■ **PROMPT**: Would you output the entries below only from the line containing "Conversely, the same" through the line containing "Bob should've known, that", exactly as they stand and with both ends included?

■ **RECORDS SHOWN**:
Content starts

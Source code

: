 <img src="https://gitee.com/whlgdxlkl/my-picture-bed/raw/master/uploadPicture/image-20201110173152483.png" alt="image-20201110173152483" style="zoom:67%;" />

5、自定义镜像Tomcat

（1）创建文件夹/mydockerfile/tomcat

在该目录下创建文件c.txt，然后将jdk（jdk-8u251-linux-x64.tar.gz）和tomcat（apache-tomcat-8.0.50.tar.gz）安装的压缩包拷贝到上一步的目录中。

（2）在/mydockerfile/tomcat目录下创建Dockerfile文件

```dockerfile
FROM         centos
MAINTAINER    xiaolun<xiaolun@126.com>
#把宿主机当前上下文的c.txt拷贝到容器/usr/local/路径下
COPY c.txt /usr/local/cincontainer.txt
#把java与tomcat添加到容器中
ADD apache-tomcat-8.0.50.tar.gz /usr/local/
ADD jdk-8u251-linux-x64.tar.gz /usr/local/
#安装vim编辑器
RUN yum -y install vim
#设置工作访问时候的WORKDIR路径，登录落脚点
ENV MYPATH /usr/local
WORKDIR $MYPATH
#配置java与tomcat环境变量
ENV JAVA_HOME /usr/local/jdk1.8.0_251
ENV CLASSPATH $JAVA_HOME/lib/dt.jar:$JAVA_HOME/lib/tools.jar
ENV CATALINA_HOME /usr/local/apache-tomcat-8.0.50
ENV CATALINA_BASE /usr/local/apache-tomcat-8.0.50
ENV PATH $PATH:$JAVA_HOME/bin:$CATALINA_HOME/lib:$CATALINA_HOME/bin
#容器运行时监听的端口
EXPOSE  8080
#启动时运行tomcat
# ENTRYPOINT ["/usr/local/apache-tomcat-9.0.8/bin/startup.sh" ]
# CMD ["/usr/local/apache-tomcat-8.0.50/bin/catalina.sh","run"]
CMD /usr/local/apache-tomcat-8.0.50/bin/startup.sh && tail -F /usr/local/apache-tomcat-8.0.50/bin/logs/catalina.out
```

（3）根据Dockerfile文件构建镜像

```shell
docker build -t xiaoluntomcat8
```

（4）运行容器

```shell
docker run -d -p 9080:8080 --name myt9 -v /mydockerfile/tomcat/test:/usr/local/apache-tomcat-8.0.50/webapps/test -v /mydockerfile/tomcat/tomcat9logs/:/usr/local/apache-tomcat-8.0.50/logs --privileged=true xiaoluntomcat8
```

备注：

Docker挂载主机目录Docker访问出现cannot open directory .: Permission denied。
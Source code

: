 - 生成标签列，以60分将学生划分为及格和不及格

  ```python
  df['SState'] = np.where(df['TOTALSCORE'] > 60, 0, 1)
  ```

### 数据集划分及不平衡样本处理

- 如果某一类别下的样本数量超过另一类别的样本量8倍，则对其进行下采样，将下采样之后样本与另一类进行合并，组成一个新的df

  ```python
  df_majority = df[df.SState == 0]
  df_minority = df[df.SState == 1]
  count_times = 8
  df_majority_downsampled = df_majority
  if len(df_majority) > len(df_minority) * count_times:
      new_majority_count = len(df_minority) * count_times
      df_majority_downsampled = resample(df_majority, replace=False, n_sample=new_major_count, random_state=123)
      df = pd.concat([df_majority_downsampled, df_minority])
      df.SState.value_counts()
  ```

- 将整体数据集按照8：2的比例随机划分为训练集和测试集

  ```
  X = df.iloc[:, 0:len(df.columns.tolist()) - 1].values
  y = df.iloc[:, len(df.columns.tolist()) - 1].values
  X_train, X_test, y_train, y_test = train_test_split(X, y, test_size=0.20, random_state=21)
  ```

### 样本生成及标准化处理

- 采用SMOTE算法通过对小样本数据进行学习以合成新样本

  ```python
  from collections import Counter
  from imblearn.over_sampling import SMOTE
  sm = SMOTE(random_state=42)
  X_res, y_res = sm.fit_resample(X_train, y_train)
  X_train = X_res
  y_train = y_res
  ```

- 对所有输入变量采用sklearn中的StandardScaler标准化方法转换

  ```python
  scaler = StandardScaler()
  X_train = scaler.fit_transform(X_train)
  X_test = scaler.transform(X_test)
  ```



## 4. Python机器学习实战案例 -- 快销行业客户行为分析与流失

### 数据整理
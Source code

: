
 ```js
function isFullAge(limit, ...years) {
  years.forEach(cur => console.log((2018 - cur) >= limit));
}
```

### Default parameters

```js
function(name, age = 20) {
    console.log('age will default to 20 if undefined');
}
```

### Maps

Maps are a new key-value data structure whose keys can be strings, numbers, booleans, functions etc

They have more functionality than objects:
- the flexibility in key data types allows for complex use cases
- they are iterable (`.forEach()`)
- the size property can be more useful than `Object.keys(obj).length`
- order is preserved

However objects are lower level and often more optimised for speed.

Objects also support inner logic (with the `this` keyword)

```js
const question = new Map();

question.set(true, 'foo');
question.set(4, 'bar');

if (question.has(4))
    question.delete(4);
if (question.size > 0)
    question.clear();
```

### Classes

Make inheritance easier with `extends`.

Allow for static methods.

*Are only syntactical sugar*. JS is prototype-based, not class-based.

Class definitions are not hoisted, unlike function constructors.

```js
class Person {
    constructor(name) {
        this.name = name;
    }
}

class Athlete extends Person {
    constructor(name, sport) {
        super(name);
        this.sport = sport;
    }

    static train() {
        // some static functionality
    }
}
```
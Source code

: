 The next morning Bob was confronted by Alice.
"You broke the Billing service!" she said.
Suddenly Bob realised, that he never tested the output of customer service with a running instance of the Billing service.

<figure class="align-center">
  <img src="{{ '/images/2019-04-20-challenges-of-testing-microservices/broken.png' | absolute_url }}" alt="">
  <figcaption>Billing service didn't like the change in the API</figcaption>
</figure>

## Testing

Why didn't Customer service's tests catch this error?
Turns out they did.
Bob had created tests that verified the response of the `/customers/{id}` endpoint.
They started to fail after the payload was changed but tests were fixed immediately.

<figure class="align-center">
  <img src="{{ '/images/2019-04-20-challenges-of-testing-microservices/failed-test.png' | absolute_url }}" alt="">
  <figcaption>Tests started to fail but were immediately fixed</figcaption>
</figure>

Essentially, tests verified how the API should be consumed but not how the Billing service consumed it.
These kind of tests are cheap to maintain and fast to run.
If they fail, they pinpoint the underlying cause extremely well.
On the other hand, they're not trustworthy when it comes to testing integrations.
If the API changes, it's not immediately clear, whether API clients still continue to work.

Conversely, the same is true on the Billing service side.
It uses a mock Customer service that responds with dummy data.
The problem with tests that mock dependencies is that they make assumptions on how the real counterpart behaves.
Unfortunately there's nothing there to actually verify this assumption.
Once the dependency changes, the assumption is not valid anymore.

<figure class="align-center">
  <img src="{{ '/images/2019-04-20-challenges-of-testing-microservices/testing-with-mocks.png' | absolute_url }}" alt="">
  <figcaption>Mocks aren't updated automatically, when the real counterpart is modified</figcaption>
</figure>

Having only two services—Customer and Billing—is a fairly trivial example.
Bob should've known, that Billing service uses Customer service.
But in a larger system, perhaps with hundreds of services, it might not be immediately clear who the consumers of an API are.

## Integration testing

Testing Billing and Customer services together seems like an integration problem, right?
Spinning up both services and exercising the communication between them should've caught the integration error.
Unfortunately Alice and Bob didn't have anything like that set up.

Content ends

■ **RESPONSE TO THIS EXERCISE**:
Conversely, the same is true on the Billing service side.
It uses a mock Customer service that responds with dummy data.
The problem with tests that mock dependencies is that they make assumptions on how the real counterpart behaves.
Unfortunately there's nothing there to actually verify this assumption.
Once the dependency changes, the assumption is not valid anymore.

<figure class="align-center">
  <img src="{{ '/images/2019-04-20-challenges-of-testing-microservices/testing-with-mocks.png' | absolute_url }}" alt="">
  <figcaption>Mocks aren't updated automatically, when the real counterpart is modified</figcaption>
</figure>

Having only two services—Customer and Billing—is a fairly trivial example.
Bob should've known, that Billing service uses Customer service.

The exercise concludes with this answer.